South Korea undoubtedly has the necessary infrastructure and hardware to utilize digital technology. In international rankings, South Korea is a leader in all things digital: ICT access, use, and skills (International Telecommunications Union); ICT research and development (OECD); and e-government development (UN). There is no question that South Korea, like many states in the region, has the necessary infrastructure and hardware to utilize digital diplomacy. Indeed, South Korea is ahead of most states currently adapting or even exploiting digital diplomacy.


However, South Korea's technological leadership may itself present a problem. The South Korean digital environment does not seamlessly integrate into the global digital environment. Social media in South Korea started earlier than Facebook or Twitter. South Korea's Cyworld—a uniquely Korean interactive social media platform—was launched in 1999, compared with Facebook's 2004 or Twitter's 2006. As Cyworld fell from favor, Kakao Talk took over. Kakao today maintains multiple platforms including blogging, maps, gaming, payments, and transportation. Interaction on platforms such as Kakao are based on existing “real life” social networks, as opposed to the creation or establishment of new social networks, such as on Facebook or Twitter.

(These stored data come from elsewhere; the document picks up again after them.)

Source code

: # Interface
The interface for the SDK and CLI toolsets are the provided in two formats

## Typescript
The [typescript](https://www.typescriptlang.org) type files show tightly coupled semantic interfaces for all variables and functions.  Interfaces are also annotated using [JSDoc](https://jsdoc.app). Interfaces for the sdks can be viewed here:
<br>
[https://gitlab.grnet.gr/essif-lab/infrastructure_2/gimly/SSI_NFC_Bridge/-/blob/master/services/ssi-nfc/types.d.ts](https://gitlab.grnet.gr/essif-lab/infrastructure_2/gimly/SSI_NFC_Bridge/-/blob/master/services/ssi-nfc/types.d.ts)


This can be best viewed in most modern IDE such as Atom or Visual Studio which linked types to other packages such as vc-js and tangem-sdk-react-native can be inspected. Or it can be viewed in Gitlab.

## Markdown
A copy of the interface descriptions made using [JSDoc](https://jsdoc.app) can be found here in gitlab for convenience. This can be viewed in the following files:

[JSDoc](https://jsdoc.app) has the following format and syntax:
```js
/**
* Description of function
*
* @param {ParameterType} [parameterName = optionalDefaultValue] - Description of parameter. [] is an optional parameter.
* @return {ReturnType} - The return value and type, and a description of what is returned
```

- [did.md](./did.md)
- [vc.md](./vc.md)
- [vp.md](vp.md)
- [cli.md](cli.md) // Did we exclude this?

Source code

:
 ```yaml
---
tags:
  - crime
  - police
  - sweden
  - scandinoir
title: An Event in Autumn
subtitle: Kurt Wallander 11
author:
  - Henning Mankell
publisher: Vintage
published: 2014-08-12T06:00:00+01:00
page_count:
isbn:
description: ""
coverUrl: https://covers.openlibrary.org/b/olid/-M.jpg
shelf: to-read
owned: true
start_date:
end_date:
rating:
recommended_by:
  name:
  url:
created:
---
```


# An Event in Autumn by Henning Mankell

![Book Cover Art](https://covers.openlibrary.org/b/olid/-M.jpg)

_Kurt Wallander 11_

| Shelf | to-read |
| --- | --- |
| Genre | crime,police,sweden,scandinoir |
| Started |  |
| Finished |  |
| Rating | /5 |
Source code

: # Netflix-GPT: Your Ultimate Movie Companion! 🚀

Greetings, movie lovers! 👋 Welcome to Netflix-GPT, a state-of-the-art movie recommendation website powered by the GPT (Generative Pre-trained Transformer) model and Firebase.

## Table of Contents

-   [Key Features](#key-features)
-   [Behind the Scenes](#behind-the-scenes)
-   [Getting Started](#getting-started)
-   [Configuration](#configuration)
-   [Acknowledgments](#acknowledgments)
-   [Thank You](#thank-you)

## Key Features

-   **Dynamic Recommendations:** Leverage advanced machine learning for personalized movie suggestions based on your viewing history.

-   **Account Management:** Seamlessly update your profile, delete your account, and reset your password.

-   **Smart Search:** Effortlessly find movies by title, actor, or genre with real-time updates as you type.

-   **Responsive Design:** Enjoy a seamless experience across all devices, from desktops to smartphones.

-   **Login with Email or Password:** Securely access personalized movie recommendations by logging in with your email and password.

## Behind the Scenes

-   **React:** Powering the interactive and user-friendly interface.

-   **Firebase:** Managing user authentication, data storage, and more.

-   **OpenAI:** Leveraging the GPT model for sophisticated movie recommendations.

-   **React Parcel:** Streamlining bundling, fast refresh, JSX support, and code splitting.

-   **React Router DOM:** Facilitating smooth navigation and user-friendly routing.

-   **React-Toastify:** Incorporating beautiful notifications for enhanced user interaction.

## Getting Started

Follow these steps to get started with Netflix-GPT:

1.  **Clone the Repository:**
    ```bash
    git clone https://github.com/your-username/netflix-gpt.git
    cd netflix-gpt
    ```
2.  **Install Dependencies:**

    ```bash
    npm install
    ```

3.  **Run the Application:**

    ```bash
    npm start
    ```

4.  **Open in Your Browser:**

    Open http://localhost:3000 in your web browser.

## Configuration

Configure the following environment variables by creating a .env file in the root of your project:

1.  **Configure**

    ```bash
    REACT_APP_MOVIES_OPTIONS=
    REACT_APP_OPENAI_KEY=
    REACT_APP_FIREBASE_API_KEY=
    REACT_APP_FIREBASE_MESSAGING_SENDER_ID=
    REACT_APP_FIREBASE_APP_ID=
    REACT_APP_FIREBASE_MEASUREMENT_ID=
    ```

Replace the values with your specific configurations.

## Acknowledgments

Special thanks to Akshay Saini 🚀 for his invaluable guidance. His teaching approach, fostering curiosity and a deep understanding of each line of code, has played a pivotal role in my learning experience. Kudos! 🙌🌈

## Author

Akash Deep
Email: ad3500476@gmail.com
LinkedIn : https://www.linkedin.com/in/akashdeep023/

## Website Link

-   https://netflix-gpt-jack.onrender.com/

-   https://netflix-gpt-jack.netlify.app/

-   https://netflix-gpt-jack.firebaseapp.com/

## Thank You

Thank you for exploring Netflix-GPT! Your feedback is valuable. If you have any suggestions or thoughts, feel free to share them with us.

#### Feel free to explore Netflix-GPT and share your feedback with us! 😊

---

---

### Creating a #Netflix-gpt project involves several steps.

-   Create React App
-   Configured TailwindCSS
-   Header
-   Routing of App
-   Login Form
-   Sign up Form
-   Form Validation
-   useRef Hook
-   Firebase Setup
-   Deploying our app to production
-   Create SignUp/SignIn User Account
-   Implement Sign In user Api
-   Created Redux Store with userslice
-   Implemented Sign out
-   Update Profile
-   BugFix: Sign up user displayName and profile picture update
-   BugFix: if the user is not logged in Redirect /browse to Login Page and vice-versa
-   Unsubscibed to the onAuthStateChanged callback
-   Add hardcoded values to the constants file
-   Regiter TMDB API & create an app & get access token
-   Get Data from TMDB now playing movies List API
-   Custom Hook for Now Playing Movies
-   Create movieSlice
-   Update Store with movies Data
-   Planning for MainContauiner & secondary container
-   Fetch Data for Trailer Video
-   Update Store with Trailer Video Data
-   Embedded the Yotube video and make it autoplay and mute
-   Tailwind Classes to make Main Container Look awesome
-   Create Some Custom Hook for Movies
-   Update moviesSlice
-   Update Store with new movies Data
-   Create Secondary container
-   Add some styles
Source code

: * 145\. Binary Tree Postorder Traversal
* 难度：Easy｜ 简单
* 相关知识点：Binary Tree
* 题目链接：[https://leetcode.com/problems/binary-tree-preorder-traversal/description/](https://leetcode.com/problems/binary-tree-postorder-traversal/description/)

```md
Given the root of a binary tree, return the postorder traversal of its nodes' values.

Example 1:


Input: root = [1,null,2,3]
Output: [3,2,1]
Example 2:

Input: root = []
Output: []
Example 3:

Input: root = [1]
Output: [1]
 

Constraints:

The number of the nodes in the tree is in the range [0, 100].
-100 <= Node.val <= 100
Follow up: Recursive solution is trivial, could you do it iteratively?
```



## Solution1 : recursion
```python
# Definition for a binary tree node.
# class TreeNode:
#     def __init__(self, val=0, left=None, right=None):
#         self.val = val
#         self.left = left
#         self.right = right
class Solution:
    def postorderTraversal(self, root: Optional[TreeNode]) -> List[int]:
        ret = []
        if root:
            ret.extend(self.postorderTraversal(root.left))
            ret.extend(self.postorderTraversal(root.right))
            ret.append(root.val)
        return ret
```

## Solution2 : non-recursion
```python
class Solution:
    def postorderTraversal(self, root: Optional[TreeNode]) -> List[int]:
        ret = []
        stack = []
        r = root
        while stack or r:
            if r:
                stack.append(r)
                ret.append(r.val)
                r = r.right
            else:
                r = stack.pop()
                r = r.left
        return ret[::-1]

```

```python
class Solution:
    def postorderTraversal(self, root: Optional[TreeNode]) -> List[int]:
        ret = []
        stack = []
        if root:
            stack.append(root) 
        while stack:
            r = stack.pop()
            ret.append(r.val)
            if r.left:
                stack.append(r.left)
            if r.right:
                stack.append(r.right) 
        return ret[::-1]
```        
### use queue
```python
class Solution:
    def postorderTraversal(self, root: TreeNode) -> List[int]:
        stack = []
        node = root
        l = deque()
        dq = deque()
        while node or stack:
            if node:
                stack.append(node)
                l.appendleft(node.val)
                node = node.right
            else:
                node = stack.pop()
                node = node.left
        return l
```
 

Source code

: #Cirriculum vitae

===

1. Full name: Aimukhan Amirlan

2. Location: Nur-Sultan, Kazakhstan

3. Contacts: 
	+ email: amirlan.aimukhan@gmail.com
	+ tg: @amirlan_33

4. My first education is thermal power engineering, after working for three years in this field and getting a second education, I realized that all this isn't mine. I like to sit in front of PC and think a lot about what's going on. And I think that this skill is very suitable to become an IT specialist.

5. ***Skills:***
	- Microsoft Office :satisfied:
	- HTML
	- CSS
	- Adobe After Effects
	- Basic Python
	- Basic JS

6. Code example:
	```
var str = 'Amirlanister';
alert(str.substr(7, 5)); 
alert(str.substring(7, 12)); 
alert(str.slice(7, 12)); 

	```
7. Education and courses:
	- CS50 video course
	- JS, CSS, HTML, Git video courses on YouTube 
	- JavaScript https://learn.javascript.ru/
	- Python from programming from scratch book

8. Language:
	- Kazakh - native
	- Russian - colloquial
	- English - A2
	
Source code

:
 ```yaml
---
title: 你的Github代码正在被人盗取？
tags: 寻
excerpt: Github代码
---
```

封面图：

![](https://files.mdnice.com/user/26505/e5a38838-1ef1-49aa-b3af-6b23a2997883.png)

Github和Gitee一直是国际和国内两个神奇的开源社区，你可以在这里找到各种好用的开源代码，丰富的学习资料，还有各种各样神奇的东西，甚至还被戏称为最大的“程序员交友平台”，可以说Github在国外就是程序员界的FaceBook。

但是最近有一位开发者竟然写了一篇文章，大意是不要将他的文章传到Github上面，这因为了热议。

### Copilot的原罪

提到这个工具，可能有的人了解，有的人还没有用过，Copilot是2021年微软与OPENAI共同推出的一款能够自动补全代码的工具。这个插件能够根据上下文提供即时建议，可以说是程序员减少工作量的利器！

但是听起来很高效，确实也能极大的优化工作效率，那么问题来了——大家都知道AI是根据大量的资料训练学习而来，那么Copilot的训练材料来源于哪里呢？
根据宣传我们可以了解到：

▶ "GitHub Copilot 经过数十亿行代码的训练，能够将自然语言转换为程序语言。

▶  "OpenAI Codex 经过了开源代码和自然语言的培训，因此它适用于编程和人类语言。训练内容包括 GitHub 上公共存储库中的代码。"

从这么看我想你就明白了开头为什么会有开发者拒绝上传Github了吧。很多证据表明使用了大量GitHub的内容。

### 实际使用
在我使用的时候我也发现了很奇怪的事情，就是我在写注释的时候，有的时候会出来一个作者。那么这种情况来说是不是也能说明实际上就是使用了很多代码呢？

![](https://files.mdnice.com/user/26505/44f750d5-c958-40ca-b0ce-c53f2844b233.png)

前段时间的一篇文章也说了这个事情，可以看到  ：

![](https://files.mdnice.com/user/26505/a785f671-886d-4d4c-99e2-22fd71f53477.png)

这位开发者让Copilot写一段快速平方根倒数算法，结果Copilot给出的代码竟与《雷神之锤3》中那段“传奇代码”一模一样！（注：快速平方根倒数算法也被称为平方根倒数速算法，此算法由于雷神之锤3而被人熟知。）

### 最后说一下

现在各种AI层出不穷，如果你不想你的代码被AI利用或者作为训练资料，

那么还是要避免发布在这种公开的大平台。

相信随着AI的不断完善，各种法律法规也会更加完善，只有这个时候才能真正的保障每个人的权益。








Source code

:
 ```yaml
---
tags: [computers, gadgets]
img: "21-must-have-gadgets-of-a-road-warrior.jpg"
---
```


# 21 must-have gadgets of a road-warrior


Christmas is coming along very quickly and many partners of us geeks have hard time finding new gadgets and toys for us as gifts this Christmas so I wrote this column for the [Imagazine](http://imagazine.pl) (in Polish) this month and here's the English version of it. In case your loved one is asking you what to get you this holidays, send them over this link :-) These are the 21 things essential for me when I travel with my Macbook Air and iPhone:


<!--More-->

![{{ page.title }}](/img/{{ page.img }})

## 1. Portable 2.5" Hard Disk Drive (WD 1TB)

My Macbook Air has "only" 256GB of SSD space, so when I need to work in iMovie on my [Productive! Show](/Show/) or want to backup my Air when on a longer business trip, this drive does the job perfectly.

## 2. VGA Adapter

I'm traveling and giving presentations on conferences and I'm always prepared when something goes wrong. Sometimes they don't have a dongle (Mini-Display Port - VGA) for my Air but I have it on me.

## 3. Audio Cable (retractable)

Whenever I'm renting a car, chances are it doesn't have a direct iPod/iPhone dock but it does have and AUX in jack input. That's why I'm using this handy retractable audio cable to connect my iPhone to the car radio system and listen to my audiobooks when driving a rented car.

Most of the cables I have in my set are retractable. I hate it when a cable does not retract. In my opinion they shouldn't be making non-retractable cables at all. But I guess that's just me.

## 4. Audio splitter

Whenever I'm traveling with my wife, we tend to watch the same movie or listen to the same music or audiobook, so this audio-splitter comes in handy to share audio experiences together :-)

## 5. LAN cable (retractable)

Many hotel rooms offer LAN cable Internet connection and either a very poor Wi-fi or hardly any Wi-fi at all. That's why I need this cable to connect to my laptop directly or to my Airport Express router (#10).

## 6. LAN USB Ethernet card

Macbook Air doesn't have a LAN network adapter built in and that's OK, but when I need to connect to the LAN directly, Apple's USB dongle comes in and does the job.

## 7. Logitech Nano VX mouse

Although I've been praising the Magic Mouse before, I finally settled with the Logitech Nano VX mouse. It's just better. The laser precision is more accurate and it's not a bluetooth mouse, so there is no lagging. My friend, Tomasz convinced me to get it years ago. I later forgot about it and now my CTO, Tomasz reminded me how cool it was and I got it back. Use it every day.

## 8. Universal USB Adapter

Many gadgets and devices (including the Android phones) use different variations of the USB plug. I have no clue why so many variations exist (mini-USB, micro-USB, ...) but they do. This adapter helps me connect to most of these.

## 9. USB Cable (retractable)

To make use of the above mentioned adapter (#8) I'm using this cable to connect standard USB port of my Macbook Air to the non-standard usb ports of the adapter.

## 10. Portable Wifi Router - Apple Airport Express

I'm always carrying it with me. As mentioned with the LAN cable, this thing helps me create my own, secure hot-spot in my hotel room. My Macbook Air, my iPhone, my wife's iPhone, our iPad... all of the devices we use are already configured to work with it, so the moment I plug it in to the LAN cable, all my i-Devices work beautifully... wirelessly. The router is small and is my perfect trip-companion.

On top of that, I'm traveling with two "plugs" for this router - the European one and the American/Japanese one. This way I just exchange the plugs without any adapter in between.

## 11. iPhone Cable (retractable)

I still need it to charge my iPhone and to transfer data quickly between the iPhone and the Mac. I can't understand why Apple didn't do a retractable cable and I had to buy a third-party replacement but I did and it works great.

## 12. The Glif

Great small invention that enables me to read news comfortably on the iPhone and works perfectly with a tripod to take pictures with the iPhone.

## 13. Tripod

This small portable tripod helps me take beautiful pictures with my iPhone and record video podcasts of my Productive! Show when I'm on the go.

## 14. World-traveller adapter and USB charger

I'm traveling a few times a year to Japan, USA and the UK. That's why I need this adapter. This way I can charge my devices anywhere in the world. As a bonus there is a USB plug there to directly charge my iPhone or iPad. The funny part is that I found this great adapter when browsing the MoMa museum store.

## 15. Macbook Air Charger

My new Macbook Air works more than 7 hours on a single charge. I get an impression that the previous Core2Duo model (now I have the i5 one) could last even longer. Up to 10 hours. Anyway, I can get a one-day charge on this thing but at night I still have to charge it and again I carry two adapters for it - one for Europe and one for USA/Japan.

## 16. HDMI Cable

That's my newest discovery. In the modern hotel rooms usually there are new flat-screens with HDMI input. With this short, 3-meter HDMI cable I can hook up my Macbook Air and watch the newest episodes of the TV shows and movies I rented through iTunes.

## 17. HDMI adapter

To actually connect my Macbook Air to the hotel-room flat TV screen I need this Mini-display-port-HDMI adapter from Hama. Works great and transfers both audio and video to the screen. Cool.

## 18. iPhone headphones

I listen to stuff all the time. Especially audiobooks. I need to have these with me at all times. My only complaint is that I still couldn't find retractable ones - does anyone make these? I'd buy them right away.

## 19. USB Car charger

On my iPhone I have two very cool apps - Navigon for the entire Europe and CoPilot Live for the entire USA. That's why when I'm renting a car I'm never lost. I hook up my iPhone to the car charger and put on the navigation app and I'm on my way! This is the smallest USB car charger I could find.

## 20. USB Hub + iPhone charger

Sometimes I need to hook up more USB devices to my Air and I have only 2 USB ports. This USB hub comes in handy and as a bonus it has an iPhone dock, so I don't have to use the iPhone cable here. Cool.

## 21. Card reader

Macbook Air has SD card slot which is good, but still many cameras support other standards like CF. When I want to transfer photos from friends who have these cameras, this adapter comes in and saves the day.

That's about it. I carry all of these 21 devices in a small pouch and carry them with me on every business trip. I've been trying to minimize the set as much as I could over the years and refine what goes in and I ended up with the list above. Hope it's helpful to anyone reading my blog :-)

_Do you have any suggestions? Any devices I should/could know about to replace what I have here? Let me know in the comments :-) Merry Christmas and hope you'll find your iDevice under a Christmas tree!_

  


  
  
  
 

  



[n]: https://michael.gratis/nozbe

Thus, like certain other countries, South Korea has followed a different social media path that either complements, supplements, or for the younger generation, even replaces mainstream platforms, such as Facebook and Twitter. While individual officers within MOFA are avid and often highly regular users of digital technology, they use platforms that are more private, insular, and separated from the foreign publics with which they should be engaging.


3.2 Foreign ministry management and administrative structures


MOFA was the first ministry of state to be established with the promulgation of the Republic of Korea in July 1948. From an early stage, MOFA needed established networks and language skills and was therefore staffed with highly educated, socially elite individuals. Early recruitment segued into an established pattern of recruitment from South Korea's top universities. MOFA thus inherited a degree of social elitism and an associated conservative bent. Institutional conservatism runs through South Korea's foreign ministry.


In a narrow sense, conservatism connotes a preference for existing institutions, a preference for tradition, and a disposition towards moderation and caution—none of which are conducive to transformation and change (Wilson, 2013, p. 13). Conservatism sustains a culture poorly suited to innovation and adaptation necessary to succeed in the digital environment. In MOFA, this can be seen in attitudes to secrecy, elitism, and individual initiative.


First, secrecy reduces the willingness of the organization to open itself to technology, which inherently presents a security risk. The early struggle for political legitimacy as one half of a divided nation and the ongoing security threat presented by North Korea, inevitably placed a high premium on secrecy in South Korean government agencies.


Second, elitism reduces the willingness of the organization to accept outside assistance and advice. South Korea's public administration inherits a degree of Confucian scholarly aloofness and the public recognizes the diplomatic role as a privileged position. For South Korea's MOFA, tradition dictates that problems should be resolved within the organization (Interviews, Ministry of Foreign Affairs, 2017).


Finally, the risk averse culture discourages individual initiative, risk-taking, and mistake making—all of which are an inherent part of digital culture. The use of social media by diplomats serves as an example. Privately, social media is everywhere in South Korea. But in an official capacity, very few South Korean diplomats use social media. They view it as unnecessarily risky and are fearful of mistakes (Interviews, Ministry of Foreign Affairs, 2017). Additionally, communicating with the public is not seen as part of a “diplomat's job” (Interviews, Ministry of Foreign Affairs, 2017). It is viewed as a task to be undertaken by a public relations officer. Communicating directly with the public means taking risk and accepting that mistakes will be made.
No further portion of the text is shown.